Kudüs’te 1.200 yıllık çömlek üzerinde bir kedinin pati izleri bulundu

Kudüs’te yaklaşık 1.200 yıl önce bir kedinin, güneşte kuruması için bırakılan bir çömleğin üzerine çıkarak patileriyle yoğurma hareketleri yaptığı tespit edildi. Bu izler, kedilerin alışkanlığına dair bilinen en eski kanıt olarak tarihi kayıtlara geçti.

1. resim

Kudüs’teki arkeologlar, üzerinde küçük bir kedinin patilerinin izleri bulunan 1.200 yıllık bir çömlek parçası keşfetti. Bu çömlek, kedilerin karakteristik yoğurma hareketine dair bilinen en eski kanıt olarak kabul ediliyor.

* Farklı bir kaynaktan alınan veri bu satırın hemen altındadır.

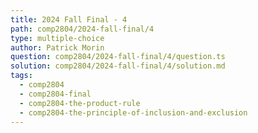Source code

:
 ```yaml
---
title: 2024 Fall Final - 4
path: comp2804/2024-fall-final/4
type: multiple-choice
author: Patrick Morin
question: comp2804/2024-fall-final/4/question.ts
solution: comp2804/2024-fall-final/4/solution.md
tags:
  - comp2804
  - comp2804-final
  - comp2804-the-product-rule
  - comp2804-the-principle-of-inclusion-and-exclusion
---
```

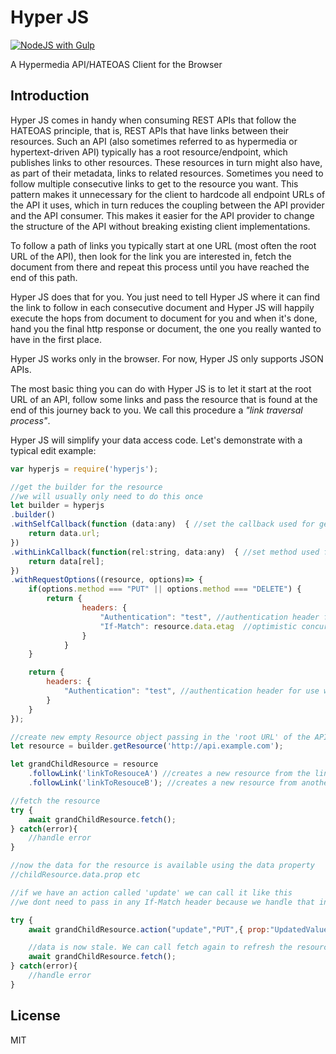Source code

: # Hyper JS

[![NodeJS with Gulp](https://github.com/fredolss/hyperjs/actions/workflows/npm-build-test.yml/badge.svg?branch=master)](https://github.com/fredolss/hyperjs/actions/workflows/npm-build-test.yml)

A Hypermedia API/HATEOAS Client for the Browser

Introduction
------------

Hyper JS comes in handy when consuming REST APIs that follow the HATEOAS principle, that is, REST APIs that have links between their resources. Such an API (also sometimes referred to as hypermedia or hypertext-driven API) typically has a root resource/endpoint, which publishes links to other resources. These resources in turn might also have, as part of their metadata, links to related resources. Sometimes you need to follow multiple consecutive links to get to the resource you want. This pattern makes it unnecessary for the client to hardcode all endpoint URLs of the API it uses, which in turn reduces the coupling between the API provider and the API consumer. This makes it easier for the API provider to change the structure of the API without breaking existing client implementations.

To follow a path of links you typically start at one URL (most often the root URL of the API), then look for the link you are interested in, fetch the document from there and repeat this process until you have reached the end of this path.

Hyper JS does that for you. You just need to tell Hyper JS where it can find the link to follow in each consecutive document and Hyper JS will happily execute the hops from document to document for you and when it's done, hand you the final http response or document, the one you really wanted to have in the first place.

Hyper JS works only in the browser. For now, Hyper JS only supports JSON APIs. 

The most basic thing you can do with Hyper JS is to let it start at the root URL of an API, follow some links and pass the resource that is found at the end of this journey back to you. We call this procedure a *"link traversal process"*.

Hyper JS will simplify your data access code. Let's demonstrate with a typical edit example:

```javascript
var hyperjs = require('hyperjs');

//get the builder for the resource
//we will usually only need to do this once
let builder = hyperjs
.builder() 
.withSelfCallback(function (data:any)  { //set the callback used for gettings the self link
    return data.url; 
})
.withLinkCallback(function(rel:string, data:any)  { //set method used for getting the links
    return data[rel]; 
})
.withRequestOptions((resource, options)=> {
    if(options.method === "PUT" || options.method === "DELETE") {
        return {
                headers: {
                    "Authentication": "test", //authentication header for use with jwt token or similar
                    "If-Match": resource.data.etag  //optimistic concurrency
                }
            }
    }

    return {
        headers: {
            "Authentication": "test", //authentication header for use with jwt token or similar
        }
    }
});

//create new empty Resource object passing in the 'root URL' of the API.
let resource = builder.getResource('http://api.example.com');

let grandChildResource = resource
    .followLink('linkToResouceA') //creates a new resource from the link
    .followLink('linkToResouceB'); //creates a new resource from another link

//fetch the resource
try {
    await grandChildResource.fetch();
} catch(error){
    //handle error
}

//now the data for the resource is available using the data property
//childResource.data.prop etc

//if we have an action called 'update' we can call it like this
//we dont need to pass in any If-Match header because we handle that in one place with 'withRequestOptions'

try {
    await grandChildResource.action("update","PUT",{ prop:"UpdatedValue"  });

    //data is now stale. We can call fetch again to refresh the resource
    await grandChildResource.fetch();
} catch(error){
    //handle error
}
```
License
-------

MIT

Araştırmacılar, kedinin bu izi, bir çömlekçinin yeni yapılmış bir testiyi güneşte kurumaya bıraktıktan sonra bıraktığını düşünüyor. O sırada çömleğin yüzeyi hâlâ nemli ve şekillendirilebilir durumdaydı, böylece bu beklenmedik misafirin patileriyle bıraktığı izler ölümsüzleşmiş oldu.

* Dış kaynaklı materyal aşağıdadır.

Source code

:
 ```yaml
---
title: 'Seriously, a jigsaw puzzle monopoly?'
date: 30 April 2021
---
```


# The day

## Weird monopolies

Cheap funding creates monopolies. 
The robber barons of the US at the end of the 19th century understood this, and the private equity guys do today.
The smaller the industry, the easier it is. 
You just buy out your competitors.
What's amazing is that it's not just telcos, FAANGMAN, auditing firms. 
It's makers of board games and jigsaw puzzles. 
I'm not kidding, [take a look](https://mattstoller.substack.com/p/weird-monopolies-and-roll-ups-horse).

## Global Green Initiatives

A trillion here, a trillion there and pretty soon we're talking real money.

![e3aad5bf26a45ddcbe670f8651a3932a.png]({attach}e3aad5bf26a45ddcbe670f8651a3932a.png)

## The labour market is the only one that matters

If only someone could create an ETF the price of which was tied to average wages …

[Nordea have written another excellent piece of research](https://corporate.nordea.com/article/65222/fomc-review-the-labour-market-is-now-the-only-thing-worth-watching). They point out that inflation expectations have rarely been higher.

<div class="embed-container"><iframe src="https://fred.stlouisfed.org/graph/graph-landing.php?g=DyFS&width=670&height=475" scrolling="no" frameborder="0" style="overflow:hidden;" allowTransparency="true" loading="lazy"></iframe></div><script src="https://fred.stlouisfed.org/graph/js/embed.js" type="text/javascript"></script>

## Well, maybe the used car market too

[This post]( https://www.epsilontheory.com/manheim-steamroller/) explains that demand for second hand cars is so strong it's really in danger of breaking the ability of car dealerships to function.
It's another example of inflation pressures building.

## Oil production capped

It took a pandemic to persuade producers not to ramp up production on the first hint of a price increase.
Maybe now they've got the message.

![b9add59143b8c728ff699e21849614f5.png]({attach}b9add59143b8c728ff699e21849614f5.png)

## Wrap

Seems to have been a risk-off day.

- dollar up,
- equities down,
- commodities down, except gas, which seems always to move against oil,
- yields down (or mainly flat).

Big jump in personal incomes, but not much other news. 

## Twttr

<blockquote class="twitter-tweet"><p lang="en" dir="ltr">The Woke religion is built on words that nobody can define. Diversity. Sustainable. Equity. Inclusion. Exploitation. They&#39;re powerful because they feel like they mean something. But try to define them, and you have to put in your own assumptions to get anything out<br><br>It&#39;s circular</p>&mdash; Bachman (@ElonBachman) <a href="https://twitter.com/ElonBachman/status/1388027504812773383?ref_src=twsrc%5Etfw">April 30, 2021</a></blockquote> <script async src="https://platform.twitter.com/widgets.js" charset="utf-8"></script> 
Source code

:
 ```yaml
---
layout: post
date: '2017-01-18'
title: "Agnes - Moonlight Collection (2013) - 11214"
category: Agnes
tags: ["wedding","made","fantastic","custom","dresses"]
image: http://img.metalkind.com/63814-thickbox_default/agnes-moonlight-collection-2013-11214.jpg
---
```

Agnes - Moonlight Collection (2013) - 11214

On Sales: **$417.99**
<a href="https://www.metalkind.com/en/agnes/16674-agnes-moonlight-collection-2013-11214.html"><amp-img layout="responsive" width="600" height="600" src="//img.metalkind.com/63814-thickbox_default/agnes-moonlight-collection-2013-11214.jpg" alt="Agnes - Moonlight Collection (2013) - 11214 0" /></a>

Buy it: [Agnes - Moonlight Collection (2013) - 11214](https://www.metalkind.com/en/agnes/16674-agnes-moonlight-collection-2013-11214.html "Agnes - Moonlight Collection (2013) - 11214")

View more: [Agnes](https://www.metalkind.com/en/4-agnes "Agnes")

Bulguyu ortaya çıkaran arkeolog Shimon Gibson, kedinin sadece çömleğin üzerinde dinlenmediğini, izlerin derinliğinden anlaşıldığı üzere pençelerini çıkararak yoğurma hareketi yaptığını düşündüklerini söyledi.

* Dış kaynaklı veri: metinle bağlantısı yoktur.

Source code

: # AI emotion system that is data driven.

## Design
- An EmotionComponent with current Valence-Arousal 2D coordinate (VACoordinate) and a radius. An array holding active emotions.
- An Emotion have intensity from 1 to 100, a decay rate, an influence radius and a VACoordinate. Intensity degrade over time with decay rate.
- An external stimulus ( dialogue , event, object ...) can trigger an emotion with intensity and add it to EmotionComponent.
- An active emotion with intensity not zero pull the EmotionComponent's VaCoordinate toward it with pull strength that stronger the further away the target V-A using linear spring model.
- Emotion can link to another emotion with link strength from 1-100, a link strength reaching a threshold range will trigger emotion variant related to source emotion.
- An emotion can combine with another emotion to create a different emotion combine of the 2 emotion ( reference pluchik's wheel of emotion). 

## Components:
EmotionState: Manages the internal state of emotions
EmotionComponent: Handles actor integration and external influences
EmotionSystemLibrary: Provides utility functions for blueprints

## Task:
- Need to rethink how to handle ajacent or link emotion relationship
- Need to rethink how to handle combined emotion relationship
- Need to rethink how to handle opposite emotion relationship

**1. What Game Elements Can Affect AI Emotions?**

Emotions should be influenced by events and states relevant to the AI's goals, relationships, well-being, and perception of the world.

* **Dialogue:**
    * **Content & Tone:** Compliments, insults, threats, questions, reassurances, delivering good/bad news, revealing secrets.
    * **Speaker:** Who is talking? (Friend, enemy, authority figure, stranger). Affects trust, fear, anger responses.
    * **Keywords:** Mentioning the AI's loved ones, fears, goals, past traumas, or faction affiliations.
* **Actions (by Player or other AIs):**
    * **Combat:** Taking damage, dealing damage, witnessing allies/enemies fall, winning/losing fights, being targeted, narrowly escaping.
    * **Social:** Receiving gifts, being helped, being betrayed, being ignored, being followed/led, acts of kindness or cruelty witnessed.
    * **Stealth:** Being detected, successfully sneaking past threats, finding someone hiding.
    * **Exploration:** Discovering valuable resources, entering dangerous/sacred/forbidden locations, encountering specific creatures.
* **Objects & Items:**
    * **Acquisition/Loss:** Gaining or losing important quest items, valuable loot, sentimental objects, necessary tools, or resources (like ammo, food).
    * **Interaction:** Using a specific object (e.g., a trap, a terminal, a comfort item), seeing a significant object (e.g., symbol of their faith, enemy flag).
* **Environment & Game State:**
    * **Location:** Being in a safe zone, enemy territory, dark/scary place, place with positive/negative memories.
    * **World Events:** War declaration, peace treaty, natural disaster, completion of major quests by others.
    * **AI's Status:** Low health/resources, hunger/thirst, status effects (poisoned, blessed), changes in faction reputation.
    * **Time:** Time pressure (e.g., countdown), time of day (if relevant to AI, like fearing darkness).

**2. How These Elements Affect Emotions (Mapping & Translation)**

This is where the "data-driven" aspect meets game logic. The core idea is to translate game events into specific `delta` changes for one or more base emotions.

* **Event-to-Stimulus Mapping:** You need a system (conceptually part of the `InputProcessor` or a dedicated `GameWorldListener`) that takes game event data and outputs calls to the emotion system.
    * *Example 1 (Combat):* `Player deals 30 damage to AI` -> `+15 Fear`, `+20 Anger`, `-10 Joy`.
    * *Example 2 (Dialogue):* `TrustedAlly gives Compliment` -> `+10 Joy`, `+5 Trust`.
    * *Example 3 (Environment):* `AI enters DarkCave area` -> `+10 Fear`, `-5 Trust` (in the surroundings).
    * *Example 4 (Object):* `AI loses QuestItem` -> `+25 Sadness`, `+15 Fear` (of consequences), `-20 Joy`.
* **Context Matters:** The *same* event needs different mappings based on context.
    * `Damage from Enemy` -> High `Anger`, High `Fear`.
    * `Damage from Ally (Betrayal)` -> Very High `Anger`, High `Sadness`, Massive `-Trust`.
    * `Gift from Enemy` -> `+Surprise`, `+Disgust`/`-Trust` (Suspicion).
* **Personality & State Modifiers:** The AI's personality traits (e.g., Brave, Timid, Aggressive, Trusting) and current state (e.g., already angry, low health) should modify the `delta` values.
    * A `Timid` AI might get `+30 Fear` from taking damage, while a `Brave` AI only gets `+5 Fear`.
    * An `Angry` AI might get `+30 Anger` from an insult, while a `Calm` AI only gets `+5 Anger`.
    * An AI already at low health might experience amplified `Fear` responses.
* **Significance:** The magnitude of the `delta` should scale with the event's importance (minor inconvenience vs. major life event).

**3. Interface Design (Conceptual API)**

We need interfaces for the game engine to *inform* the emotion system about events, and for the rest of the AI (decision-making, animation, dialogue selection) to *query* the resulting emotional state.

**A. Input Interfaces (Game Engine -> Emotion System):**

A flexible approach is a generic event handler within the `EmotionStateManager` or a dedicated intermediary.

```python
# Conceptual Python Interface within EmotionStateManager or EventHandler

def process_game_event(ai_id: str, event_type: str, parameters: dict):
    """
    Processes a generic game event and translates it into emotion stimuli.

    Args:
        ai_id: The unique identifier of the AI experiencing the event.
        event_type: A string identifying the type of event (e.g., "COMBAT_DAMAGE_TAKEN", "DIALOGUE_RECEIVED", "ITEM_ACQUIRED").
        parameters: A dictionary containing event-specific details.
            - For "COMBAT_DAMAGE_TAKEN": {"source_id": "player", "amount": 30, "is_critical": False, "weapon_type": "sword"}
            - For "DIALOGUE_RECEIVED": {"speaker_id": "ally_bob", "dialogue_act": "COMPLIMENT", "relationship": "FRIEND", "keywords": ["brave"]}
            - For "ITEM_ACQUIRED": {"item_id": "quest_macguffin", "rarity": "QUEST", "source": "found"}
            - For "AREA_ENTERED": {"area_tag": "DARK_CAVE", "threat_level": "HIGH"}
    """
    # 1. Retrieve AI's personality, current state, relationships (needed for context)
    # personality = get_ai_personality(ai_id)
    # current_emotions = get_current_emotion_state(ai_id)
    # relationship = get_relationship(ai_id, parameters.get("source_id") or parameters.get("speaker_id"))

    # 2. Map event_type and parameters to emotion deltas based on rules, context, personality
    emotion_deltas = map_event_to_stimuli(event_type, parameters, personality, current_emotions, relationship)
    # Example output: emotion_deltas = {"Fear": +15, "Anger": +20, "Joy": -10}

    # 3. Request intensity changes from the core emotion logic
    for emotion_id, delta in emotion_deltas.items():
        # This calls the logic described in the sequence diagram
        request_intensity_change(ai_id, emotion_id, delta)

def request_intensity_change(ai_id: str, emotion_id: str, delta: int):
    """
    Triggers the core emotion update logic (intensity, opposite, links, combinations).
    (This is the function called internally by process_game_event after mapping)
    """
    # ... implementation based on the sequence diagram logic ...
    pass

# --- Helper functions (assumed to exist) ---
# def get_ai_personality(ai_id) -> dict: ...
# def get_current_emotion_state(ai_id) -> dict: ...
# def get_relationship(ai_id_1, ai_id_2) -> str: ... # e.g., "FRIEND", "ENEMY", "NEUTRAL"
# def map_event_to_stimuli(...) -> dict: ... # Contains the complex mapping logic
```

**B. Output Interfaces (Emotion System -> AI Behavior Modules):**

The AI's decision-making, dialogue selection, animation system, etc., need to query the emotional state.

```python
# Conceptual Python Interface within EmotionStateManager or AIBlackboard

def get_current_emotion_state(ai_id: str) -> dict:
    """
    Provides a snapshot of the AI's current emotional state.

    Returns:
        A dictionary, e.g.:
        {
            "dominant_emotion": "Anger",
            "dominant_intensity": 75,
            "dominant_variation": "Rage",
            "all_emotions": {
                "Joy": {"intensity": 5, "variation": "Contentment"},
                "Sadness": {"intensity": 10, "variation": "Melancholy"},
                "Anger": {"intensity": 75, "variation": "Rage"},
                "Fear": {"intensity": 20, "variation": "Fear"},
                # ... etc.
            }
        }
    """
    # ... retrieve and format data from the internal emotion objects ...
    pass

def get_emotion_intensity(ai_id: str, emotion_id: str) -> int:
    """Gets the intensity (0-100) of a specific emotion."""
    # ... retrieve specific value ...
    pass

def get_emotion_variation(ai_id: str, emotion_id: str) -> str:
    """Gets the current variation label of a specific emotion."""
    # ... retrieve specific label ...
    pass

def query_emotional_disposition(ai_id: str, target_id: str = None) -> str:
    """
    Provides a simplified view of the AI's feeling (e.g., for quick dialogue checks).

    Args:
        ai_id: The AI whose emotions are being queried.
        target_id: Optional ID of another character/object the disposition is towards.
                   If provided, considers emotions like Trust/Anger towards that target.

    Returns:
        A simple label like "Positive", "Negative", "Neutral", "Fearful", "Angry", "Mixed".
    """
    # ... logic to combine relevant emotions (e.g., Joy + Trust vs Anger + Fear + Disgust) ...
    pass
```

Laboratuvar yöneticisi Gretchen Cotter, çömleğin üzerinde kedinin ön bacağının bir kısmını da içeren küçük bir pati izine rastladı. Kedinin 3x3 santimetrelik pati izi ve 2x1 santimetrelik kol kısmı, testinin kenarına uzanarak belki de güneşin keyfini çıkardığını düşündürüyor. 

Kediler, farklı nedenlerle patileriyle yoğurma hareketi yaparlar. Yavru kediler, annelerinin süt akışını sağlamak için bu hareketi yaparken, yetişkin kediler, kendilerini güvende hissettiklerinde bu davranışı tekrarlayabilir. Ayrıca, yoğurma hareketiyle kediler kendi kokularını bırakarak bir tür işaretleme yaparlar.

Bu çömlek parçası, muhtemelen su, şarap veya zeytinyağı gibi sıvıları taşımak için kullanıldı. Gibson, testinin bulunduğu alanın, geleneksel olarak Siyon Dağı’nın zirvesine yakın bir yerleşim bölgesi olduğunu belirtiyor. Arkeologlar, bu alanda Abbasi dönemine (MS 750 – 1258) ait diğer çömlek parçalarını da buldukları için, bu parçanın yaklaşık 9. yüzyıla tarihlendiğini söylüyor.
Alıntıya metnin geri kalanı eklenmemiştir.